Se da un lato lo stare chiuso in casa, o meglio chiuso nella propria testa, può tradursi in uno stimolo, col tempo, il mantener viva questa creatività sarà sempre più difficile. “Col tempo, diventerà sempre più difficile – ha asserito Francesco Capponi – e poi le opere prodotte andranno prima o poi fatte vedere, andranno vissute. La sensazione ora è quella di stare in pausa. I lavori che mi nascono adesso esprimono tutti una sospensione. Anche qui: i lavori raccontano quello che uno vive.
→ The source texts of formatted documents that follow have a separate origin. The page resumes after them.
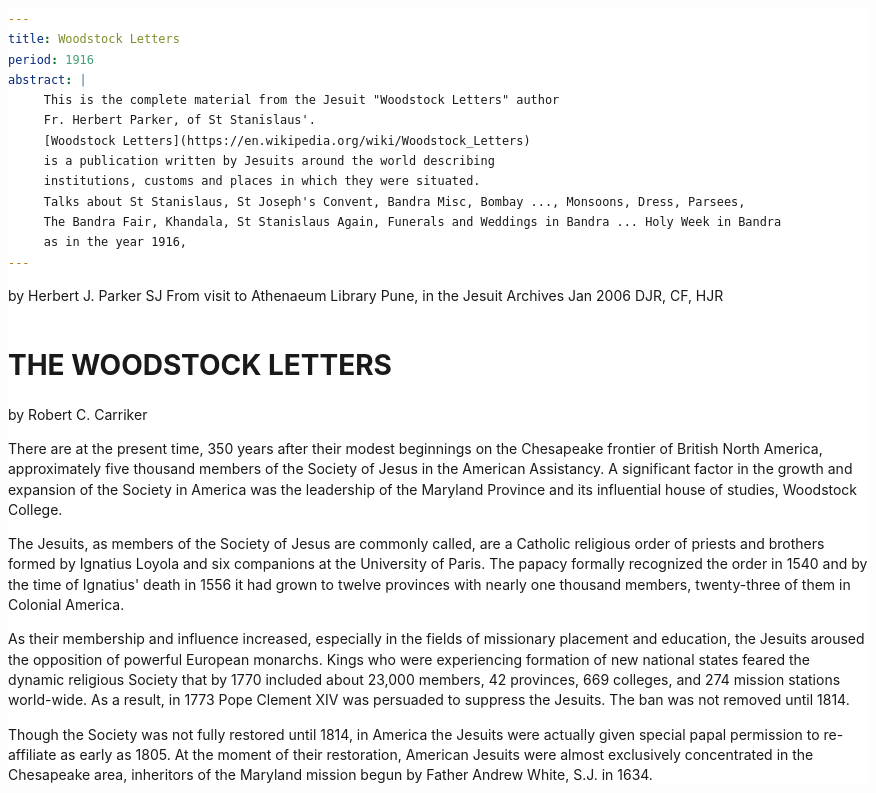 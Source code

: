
 ```yaml
---
title: Woodstock Letters
period: 1916
abstract: |
     This is the complete material from the Jesuit "Woodstock Letters" author
     Fr. Herbert Parker, of St Stanislaus'.
     [Woodstock Letters](https://en.wikipedia.org/wiki/Woodstock_Letters)
     is a publication written by Jesuits around the world describing
     institutions, customs and places in which they were situated.
     Talks about St Stanislaus, St Joseph's Convent, Bandra Misc, Bombay ..., Monsoons, Dress, Parsees,
     The Bandra Fair, Khandala, St Stanislaus Again, Funerals and Weddings in Bandra ... Holy Week in Bandra
     as in the year 1916,
---
```




by Herbert J. Parker SJ
From visit to Athenaeum Library Pune,
in the Jesuit Archives
Jan 2006 DJR, CF, HJR


THE WOODSTOCK LETTERS
=====================

by Robert C. Carriker

There are at the present time, 350 years after their modest beginnings on the
Chesapeake frontier of British North America, approximately five thousand
members of the Society of Jesus in the American Assistancy. A significant factor
in the growth and expansion of the Society in America was the leadership of the
Maryland Province and its influential house of studies, Woodstock College.

The Jesuits, as members of the Society of Jesus are commonly called, are a
Catholic religious order of priests and brothers formed by Ignatius Loyola and
six companions at the University of Paris. The papacy formally recognized the
order in 1540 and by the time of Ignatius' death in 1556 it had grown to twelve
provinces with nearly one thousand members, twenty-three of them in Colonial
America.

As their membership and influence increased, especially in the fields of
missionary placement and education, the Jesuits aroused the opposition of
powerful European monarchs. Kings who were experiencing formation of new
national states feared the dynamic religious Society that by 1770 included about
23,000 members, 42 provinces, 669 colleges, and 274 mission stations world-wide.
As a result, in 1773 Pope Clement XIV was persuaded to suppress the Jesuits. The
ban was not removed until 1814.

Though the Society was not fully restored until 1814, in America the Jesuits
were actually given special papal permission to re-affiliate as early as 1805.
At the moment of their restoration, American Jesuits were almost exclusively
concentrated in the Chesapeake area, inheritors of the Maryland mission begun by
Father Andrew White, S.J. in 1634.
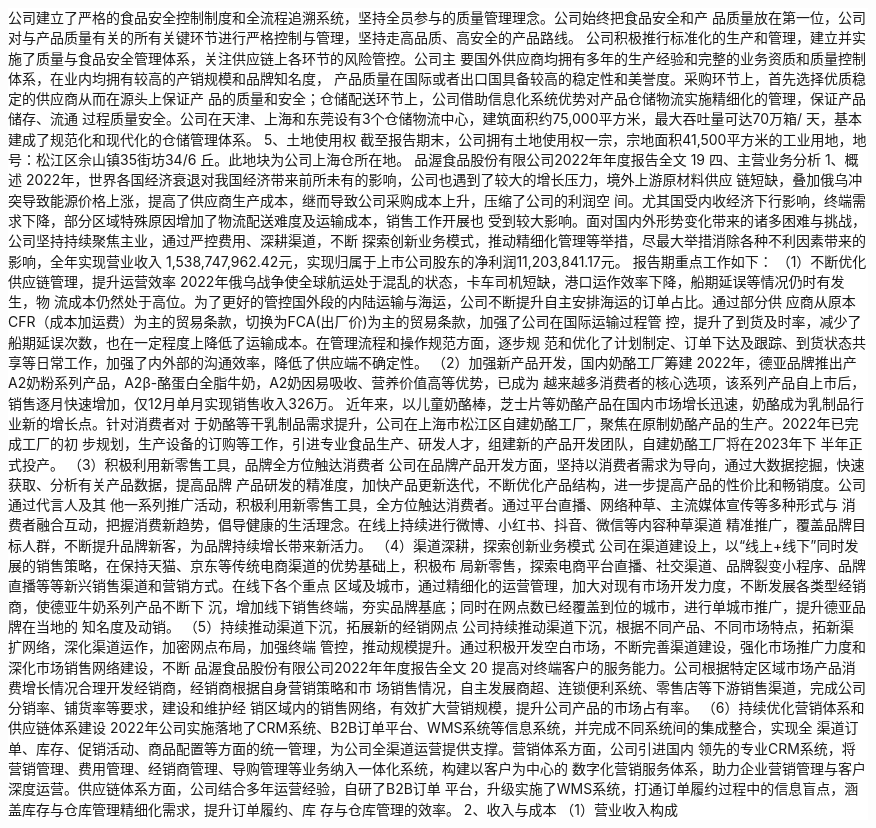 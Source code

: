 公司建立了严格的食品安全控制制度和全流程追溯系统，坚持全员参与的质量管理理念。公司始终把食品安全和产
品质量放在第一位，公司对与产品质量有关的所有关键环节进行严格控制与管理，坚持走高品质、高安全的产品路线。
公司积极推行标准化的生产和管理，建立并实施了质量与食品安全管理体系，关注供应链上各环节的风险管控。公司主
要国外供应商均拥有多年的生产经验和完整的业务资质和质量控制体系，在业内均拥有较高的产销规模和品牌知名度，
产品质量在国际或者出口国具备较高的稳定性和美誉度。采购环节上，首先选择优质稳定的供应商从而在源头上保证产
品的质量和安全；仓储配送环节上，公司借助信息化系统优势对产品仓储物流实施精细化的管理，保证产品储存、流通
过程质量安全。公司在天津、上海和东莞设有3个仓储物流中心，建筑面积约75,000平方米，最大吞吐量可达70万箱/
天，基本建成了规范化和现代化的仓储管理体系。
5、土地使用权
截至报告期末，公司拥有土地使用权一宗，宗地面积41,500平方米的工业用地，地号：松江区佘山镇35街坊34/6
丘。此地块为公司上海仓所在地。
品渥食品股份有限公司2022年年度报告全文
19
四、主营业务分析
1、概述
2022年，世界各国经济衰退对我国经济带来前所未有的影响，公司也遇到了较大的增长压力，境外上游原材料供应
链短缺，叠加俄乌冲突导致能源价格上涨，提高了供应商生产成本，继而导致公司采购成本上升，压缩了公司的利润空
间。尤其国受内收经济下行影响，终端需求下降，部分区域特殊原因增加了物流配送难度及运输成本，销售工作开展也
受到较大影响。面对国内外形势变化带来的诸多困难与挑战，公司坚持持续聚焦主业，通过严控费用、深耕渠道，不断
探索创新业务模式，推动精细化管理等举措，尽最大举措消除各种不利因素带来的影响，全年实现营业收入
1,538,747,962.42元，实现归属于上市公司股东的净利润11,203,841.17元。
报告期重点工作如下：
（1）不断优化供应链管理，提升运营效率
2022年俄乌战争使全球航运处于混乱的状态，卡车司机短缺，港口运作效率下降，船期延误等情况仍时有发生，物
流成本仍然处于高位。为了更好的管控国外段的内陆运输与海运，公司不断提升自主安排海运的订单占比。通过部分供
应商从原本CFR（成本加运费）为主的贸易条款，切换为FCA(出厂价)为主的贸易条款，加强了公司在国际运输过程管
控，提升了到货及时率，减少了船期延误次数，也在一定程度上降低了运输成本。在管理流程和操作规范方面，逐步规
范和优化了计划制定、订单下达及跟踪、到货状态共享等日常工作，加强了内外部的沟通效率，降低了供应端不确定性。
（2）加强新产品开发，国内奶酪工厂筹建
2022年，德亚品牌推出产A2奶粉系列产品，A2β-酪蛋白全脂牛奶，A2奶因易吸收、营养价值高等优势，已成为
越来越多消费者的核心选项，该系列产品自上市后，销售逐月快速增加，仅12月单月实现销售收入326万。
近年来，以儿童奶酪棒，芝士片等奶酪产品在国内市场增长迅速，奶酪成为乳制品行业新的增长点。针对消费者对
于奶酪等干乳制品需求提升，公司在上海市松江区自建奶酪工厂，聚焦在原制奶酪产品的生产。2022年已完成工厂的初
步规划，生产设备的订购等工作，引进专业食品生产、研发人才，组建新的产品开发团队，自建奶酪工厂将在2023年下
半年正式投产。
（3）积极利用新零售工具，品牌全方位触达消费者
公司在品牌产品开发方面，坚持以消费者需求为导向，通过大数据挖掘，快速获取、分析有关产品数据，提高品牌
产品研发的精准度，加快产品更新迭代，不断优化产品结构，进一步提高产品的性价比和畅销度。公司通过代言人及其
他一系列推广活动，积极利用新零售工具，全方位触达消费者。通过平台直播、网络种草、主流媒体宣传等多种形式与
消费者融合互动，把握消费新趋势，倡导健康的生活理念。在线上持续进行微博、小红书、抖音、微信等内容种草渠道
精准推广，覆盖品牌目标人群，不断提升品牌新客，为品牌持续增长带来新活力。
（4）渠道深耕，探索创新业务模式
公司在渠道建设上，以“线上+线下”同时发展的销售策略，在保持天猫、京东等传统电商渠道的优势基础上，积极布
局新零售，探索电商平台直播、社交渠道、品牌裂变小程序、品牌直播等等新兴销售渠道和营销方式。在线下各个重点
区域及城市，通过精细化的运营管理，加大对现有市场开发力度，不断发展各类型经销商，使德亚牛奶系列产品不断下
沉，增加线下销售终端，夯实品牌基底；同时在网点数已经覆盖到位的城市，进行单城市推广，提升德亚品牌在当地的
知名度及动销。
（5）持续推动渠道下沉，拓展新的经销网点
公司持续推动渠道下沉，根据不同产品、不同市场特点，拓新渠扩网络，深化渠道运作，加密网点布局，加强终端
管控，推动规模提升。通过积极开发空白市场，不断完善渠道建设，强化市场推广力度和深化市场销售网络建设，不断
品渥食品股份有限公司2022年年度报告全文
20
提高对终端客户的服务能力。公司根据特定区域市场产品消费增长情况合理开发经销商，经销商根据自身营销策略和市
场销售情况，自主发展商超、连锁便利系统、零售店等下游销售渠道，完成公司分销率、铺货率等要求，建设和维护经
销区域内的销售网络，有效扩大营销规模，提升公司产品的市场占有率。
（6）持续优化营销体系和供应链体系建设
2022年公司实施落地了CRM系统、B2B订单平台、WMS系统等信息系统，并完成不同系统间的集成整合，实现全
渠道订单、库存、促销活动、商品配置等方面的统一管理，为公司全渠道运营提供支撑。营销体系方面，公司引进国内
领先的专业CRM系统，将营销管理、费用管理、经销商管理、导购管理等业务纳入一体化系统，构建以客户为中心的
数字化营销服务体系，助力企业营销管理与客户深度运营。供应链体系方面，公司结合多年运营经验，自研了B2B订单
平台，升级实施了WMS系统，打通订单履约过程中的信息盲点，涵盖库存与仓库管理精细化需求，提升订单履约、库
存与仓库管理的效率。
2、收入与成本
（1）营业收入构成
La clausura domestica è un esperienza forte, sconvolgente, ora che siamo tutti chiusi, i lavori tenderanno a raccontare questa sensazione”.
La quarantena è stata anche un momento, seppur imposto dalle circostanze, di riflessione collettiva, che ha portato alcuni a sperare in un mondo migliore all’indomani della tempesta che si è imbattuta sulle nostre civiltà. “All’inizio avevo tanta speranza: speravo che la pandemia ci avrebbe insegnato ad avere un altro atteggiamento col mondo – ha ammesso Francesco Capponi – Più va avanti più vedo il riaffacciarsi dei soliti difetti comuni, interessi privati contro un vero spirito collettivo. Poi, ingenuamente, continuo ad avere speranza. Ci provo e spero che altri ci provino, ma bisogna avere il coraggio di fare un cambio radicale di pensiero, cambiare paradigma, pensare come specie e non come individui. Anche tra artisti bisognerebbe ritrovare una sorta di coscienza di classe, unirci, sradicare quell’egoismo competitivo che ci ha portato dove siamo ora”
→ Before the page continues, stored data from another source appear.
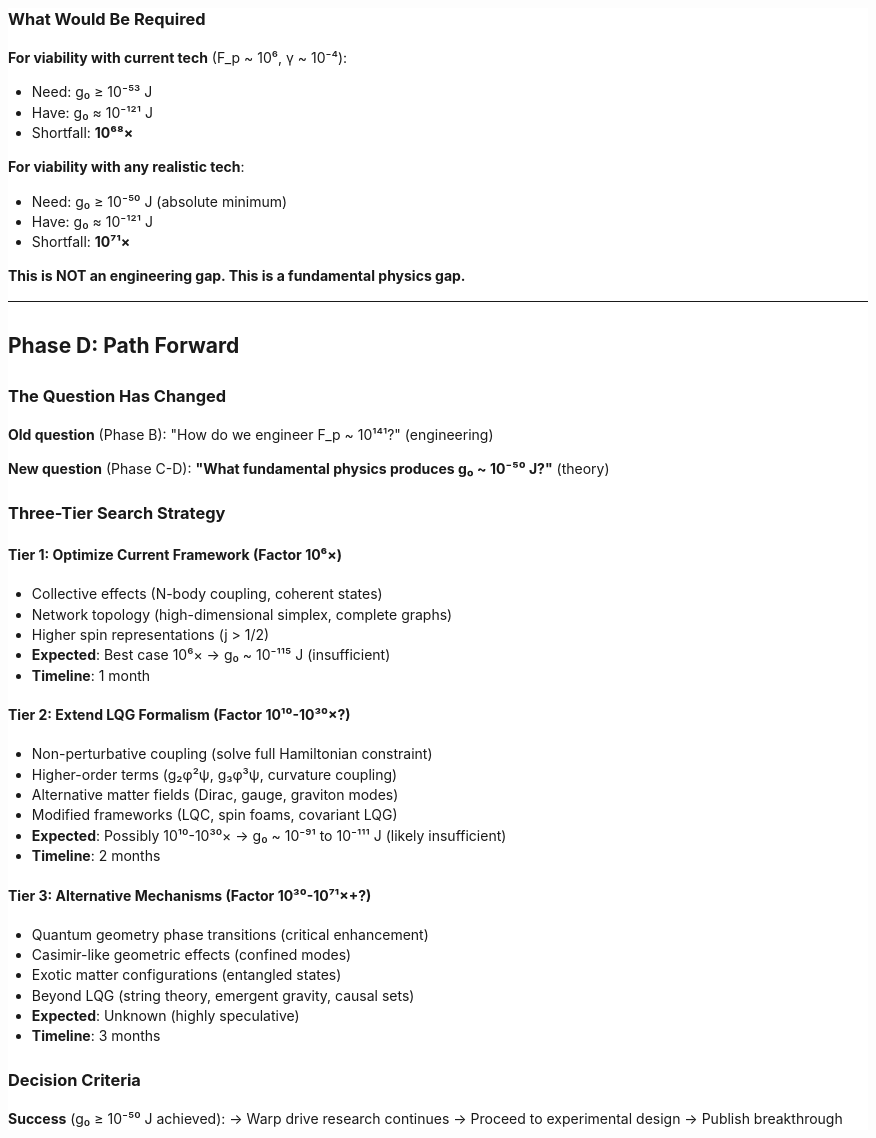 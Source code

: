 ### What Would Be Required

**For viability with current tech** (F_p ~ 10⁶, γ ~ 10⁻⁴):
- Need: g₀ ≥ 10⁻⁵³ J
- Have: g₀ ≈ 10⁻¹²¹ J
- Shortfall: **10⁶⁸×**

**For viability with any realistic tech**:
- Need: g₀ ≥ 10⁻⁵⁰ J (absolute minimum)
- Have: g₀ ≈ 10⁻¹²¹ J
- Shortfall: **10⁷¹×**

**This is NOT an engineering gap. This is a fundamental physics gap.**

---

## Phase D: Path Forward

### The Question Has Changed

**Old question** (Phase B): "How do we engineer F_p ~ 10¹⁴¹?" (engineering)

**New question** (Phase C-D): **"What fundamental physics produces g₀ ~ 10⁻⁵⁰ J?"** (theory)

### Three-Tier Search Strategy

#### Tier 1: Optimize Current Framework (Factor 10⁶×)
- Collective effects (N-body coupling, coherent states)
- Network topology (high-dimensional simplex, complete graphs)
- Higher spin representations (j > 1/2)
- **Expected**: Best case 10⁶× → g₀ ~ 10⁻¹¹⁵ J (insufficient)
- **Timeline**: 1 month

#### Tier 2: Extend LQG Formalism (Factor 10¹⁰-10³⁰×?)
- Non-perturbative coupling (solve full Hamiltonian constraint)
- Higher-order terms (g₂φ²ψ, g₃φ³ψ, curvature coupling)
- Alternative matter fields (Dirac, gauge, graviton modes)
- Modified frameworks (LQC, spin foams, covariant LQG)
- **Expected**: Possibly 10¹⁰-10³⁰× → g₀ ~ 10⁻⁹¹ to 10⁻¹¹¹ J (likely insufficient)
- **Timeline**: 2 months

#### Tier 3: Alternative Mechanisms (Factor 10³⁰-10⁷¹×+?)
- Quantum geometry phase transitions (critical enhancement)
- Casimir-like geometric effects (confined modes)
- Exotic matter configurations (entangled states)
- Beyond LQG (string theory, emergent gravity, causal sets)
- **Expected**: Unknown (highly speculative)
- **Timeline**: 3 months

### Decision Criteria

**Success** (g₀ ≥ 10⁻⁵⁰ J achieved):
→ Warp drive research continues
→ Proceed to experimental design
→ Publish breakthrough
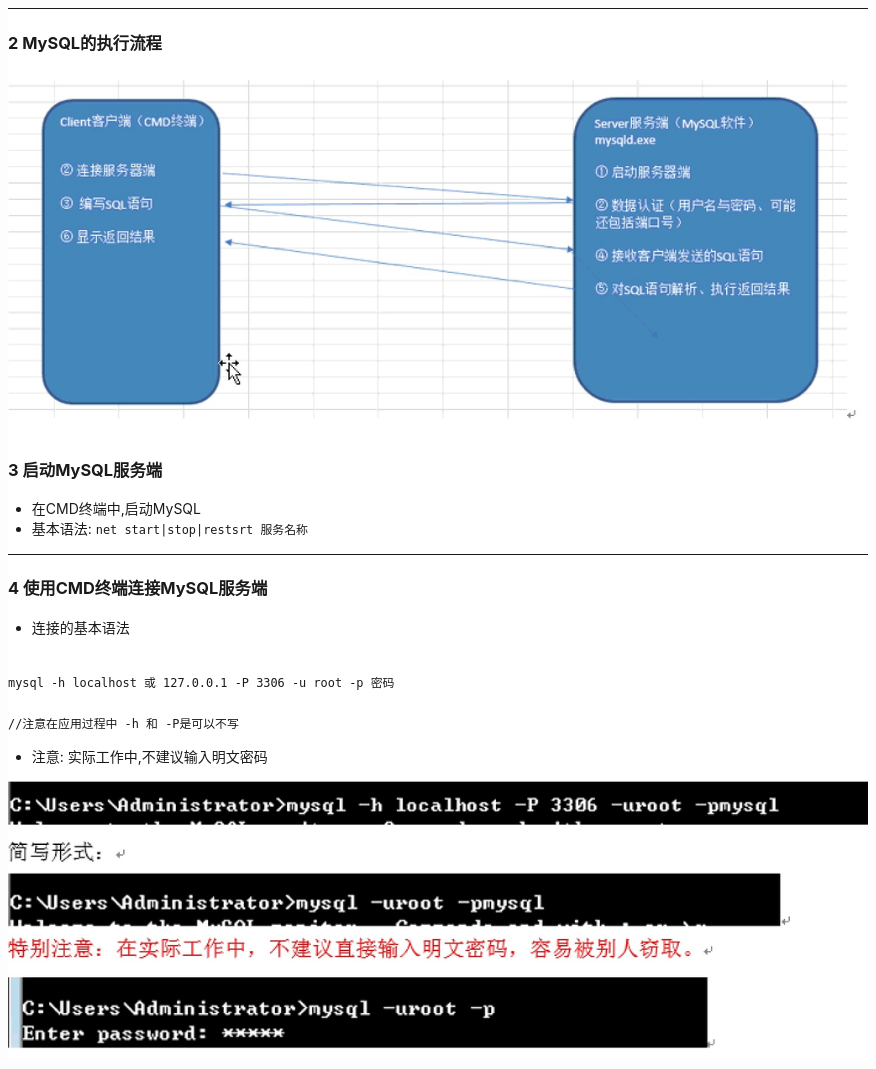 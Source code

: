 ****

### 2 MySQL的执行流程
![-w739](media/14910927622997/14910978539059.jpg)

### 3 启动MySQL服务端
* 在CMD终端中,启动MySQL
* 基本语法: `net start|stop|restsrt 服务名称` 

****

### 4 使用CMD终端连接MySQL服务端
* 连接的基本语法

```MySQL

mysql -h localhost 或 127.0.0.1 -P 3306 -u root -p 密码

//注意在应用过程中 -h 和 -P是可以不写
```  

* 注意: 实际工作中,不建议输入明文密码

![-w720](media/14910927622997/14910986463259.jpg)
“Si parlerà molto di questa quarantena, a me è servita per capire delle cose – ha chiosato Saverio Montella – Però, sono convinto che l’arte si fa con la libertà e non con la paura, che sia paura del virus o di uscire di casa. Le prigioni e le inibizioni fanno sempre male. Io mi cibo molto della gente, delle persone, della promiscuità. Credo che il cuore umano sia il motore di ogni racconto. Sono un grande sostenitore della strada come posto da vivere e come fonte di ispirazione”.
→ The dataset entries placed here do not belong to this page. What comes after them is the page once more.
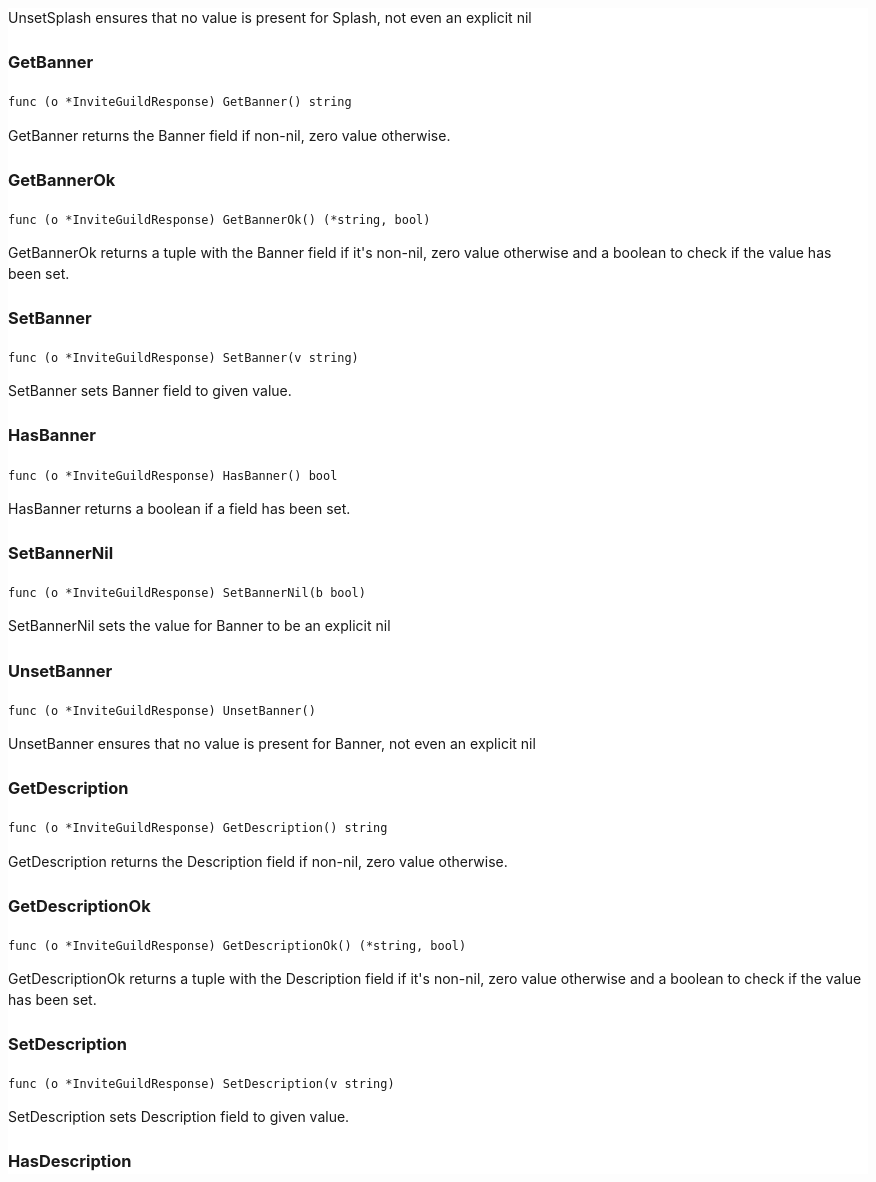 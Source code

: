 UnsetSplash ensures that no value is present for Splash, not even an explicit nil
### GetBanner

`func (o *InviteGuildResponse) GetBanner() string`

GetBanner returns the Banner field if non-nil, zero value otherwise.

### GetBannerOk

`func (o *InviteGuildResponse) GetBannerOk() (*string, bool)`

GetBannerOk returns a tuple with the Banner field if it's non-nil, zero value otherwise
and a boolean to check if the value has been set.

### SetBanner

`func (o *InviteGuildResponse) SetBanner(v string)`

SetBanner sets Banner field to given value.

### HasBanner

`func (o *InviteGuildResponse) HasBanner() bool`

HasBanner returns a boolean if a field has been set.

### SetBannerNil

`func (o *InviteGuildResponse) SetBannerNil(b bool)`

 SetBannerNil sets the value for Banner to be an explicit nil

### UnsetBanner
`func (o *InviteGuildResponse) UnsetBanner()`

UnsetBanner ensures that no value is present for Banner, not even an explicit nil
### GetDescription

`func (o *InviteGuildResponse) GetDescription() string`

GetDescription returns the Description field if non-nil, zero value otherwise.

### GetDescriptionOk

`func (o *InviteGuildResponse) GetDescriptionOk() (*string, bool)`

GetDescriptionOk returns a tuple with the Description field if it's non-nil, zero value otherwise
and a boolean to check if the value has been set.

### SetDescription

`func (o *InviteGuildResponse) SetDescription(v string)`

SetDescription sets Description field to given value.

### HasDescription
Aldilà delle singole speranze che ciascuno di noi ha nutrito e che ci hanno fatto superare questo lungo periodo di distanziamento dalla propria rete sociale, c’è un aspetto nella visione del futuro che va tenuto d’occhio, poiché attualmente minacciato, un aspetto che va custodito come un tesoro inestimabile, ossia quell’attitudine umana a vedere il futuro come migliore del passato. “Quello che ci stanno togliendo è anche la possibilità di progettualità. Il futuro visto come sempre meglio del passato – ha concluso Cecilia Di Giuli – Attualmente, questa idea di futuro non c’è. Si vuol pure scrivere delle robe ma come le scrivi? Se non si sanno quali saranno le categorie concettuali. Su cosa scrivi? Mancano le basi. Cambiano le convenzioni, i valori e allora come si fa a prevedere di cosa si parlerà domani?”.